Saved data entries
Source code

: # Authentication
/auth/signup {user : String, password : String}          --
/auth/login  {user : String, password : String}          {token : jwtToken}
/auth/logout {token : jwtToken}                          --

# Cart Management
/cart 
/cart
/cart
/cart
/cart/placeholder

YOUR OBJECTIVE:
Please determine how many lines in the entries contain the word "String" and answer with the number alone.

YOUR SOLUTION:
2